ACTIVITY:
Your answer should hold each line of the material that contains the word "official".

DATA SECTION:

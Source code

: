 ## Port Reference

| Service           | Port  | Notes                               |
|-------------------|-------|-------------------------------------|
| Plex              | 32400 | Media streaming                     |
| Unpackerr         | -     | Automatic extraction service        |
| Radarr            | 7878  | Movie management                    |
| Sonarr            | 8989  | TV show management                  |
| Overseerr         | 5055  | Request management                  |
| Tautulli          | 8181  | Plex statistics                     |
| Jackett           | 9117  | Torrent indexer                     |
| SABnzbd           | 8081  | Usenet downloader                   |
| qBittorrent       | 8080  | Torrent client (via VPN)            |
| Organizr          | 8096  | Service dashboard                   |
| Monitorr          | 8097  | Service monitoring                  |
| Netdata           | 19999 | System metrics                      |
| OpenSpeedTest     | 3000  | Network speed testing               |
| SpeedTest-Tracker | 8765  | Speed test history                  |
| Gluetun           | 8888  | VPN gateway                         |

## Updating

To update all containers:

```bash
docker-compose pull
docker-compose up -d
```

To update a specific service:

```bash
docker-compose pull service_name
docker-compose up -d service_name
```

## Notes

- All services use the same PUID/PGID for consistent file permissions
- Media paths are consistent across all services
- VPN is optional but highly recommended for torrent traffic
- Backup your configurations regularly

---

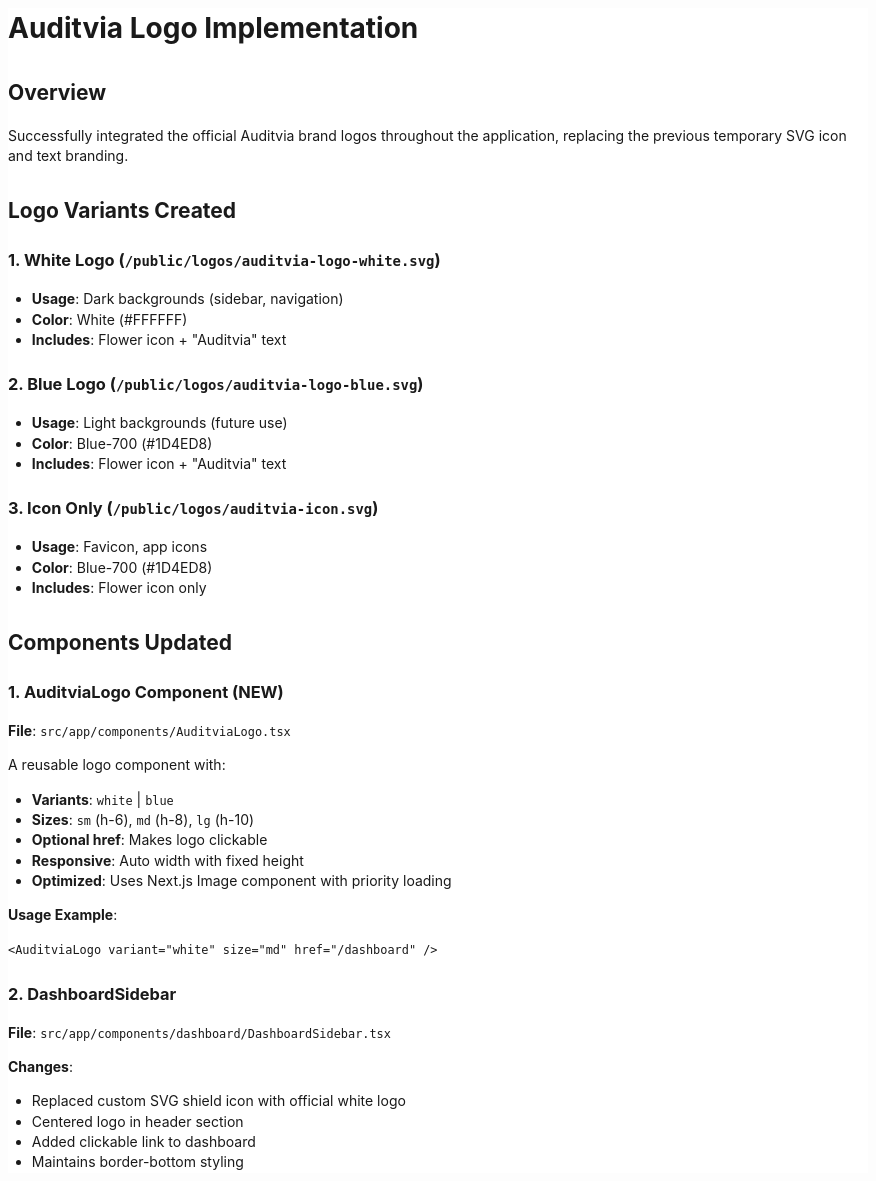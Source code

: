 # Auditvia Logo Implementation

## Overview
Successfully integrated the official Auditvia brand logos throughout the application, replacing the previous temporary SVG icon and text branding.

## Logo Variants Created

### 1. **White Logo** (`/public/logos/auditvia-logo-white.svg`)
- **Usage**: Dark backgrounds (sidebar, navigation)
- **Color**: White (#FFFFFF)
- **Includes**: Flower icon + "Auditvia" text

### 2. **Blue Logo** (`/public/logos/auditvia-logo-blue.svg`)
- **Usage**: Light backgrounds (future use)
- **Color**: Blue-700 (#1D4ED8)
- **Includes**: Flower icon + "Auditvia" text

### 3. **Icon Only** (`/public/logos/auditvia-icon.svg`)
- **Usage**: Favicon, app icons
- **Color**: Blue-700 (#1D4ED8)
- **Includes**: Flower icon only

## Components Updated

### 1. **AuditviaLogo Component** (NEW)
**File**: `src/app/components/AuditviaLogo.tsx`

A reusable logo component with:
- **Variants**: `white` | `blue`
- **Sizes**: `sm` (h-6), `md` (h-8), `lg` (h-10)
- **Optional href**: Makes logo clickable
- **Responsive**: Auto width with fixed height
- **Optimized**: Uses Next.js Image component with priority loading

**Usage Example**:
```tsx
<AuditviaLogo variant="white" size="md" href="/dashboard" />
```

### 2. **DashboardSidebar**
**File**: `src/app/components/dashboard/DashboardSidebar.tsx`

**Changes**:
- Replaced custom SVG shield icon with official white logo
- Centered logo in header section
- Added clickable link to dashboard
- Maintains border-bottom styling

...

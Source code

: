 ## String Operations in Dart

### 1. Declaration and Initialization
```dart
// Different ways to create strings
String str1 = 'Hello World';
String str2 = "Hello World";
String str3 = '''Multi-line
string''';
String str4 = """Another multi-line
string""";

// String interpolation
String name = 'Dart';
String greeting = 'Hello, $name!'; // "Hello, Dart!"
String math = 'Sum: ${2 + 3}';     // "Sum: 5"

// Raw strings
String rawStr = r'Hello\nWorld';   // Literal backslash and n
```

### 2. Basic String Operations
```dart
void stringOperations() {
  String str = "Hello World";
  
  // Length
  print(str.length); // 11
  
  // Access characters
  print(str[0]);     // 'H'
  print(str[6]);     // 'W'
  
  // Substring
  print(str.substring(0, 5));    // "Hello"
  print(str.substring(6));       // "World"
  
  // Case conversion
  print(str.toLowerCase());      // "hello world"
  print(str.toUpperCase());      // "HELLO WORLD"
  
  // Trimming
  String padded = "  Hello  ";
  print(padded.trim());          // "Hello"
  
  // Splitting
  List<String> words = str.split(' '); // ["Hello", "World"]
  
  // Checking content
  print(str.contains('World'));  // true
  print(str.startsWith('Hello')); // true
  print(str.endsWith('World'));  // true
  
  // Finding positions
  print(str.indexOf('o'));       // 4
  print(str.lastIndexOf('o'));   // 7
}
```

YOUR RESPONSE:
Successfully integrated the official Auditvia brand logos throughout the application, replacing the previous temporary SVG icon and text branding.
- Replaced custom SVG shield icon with official white logo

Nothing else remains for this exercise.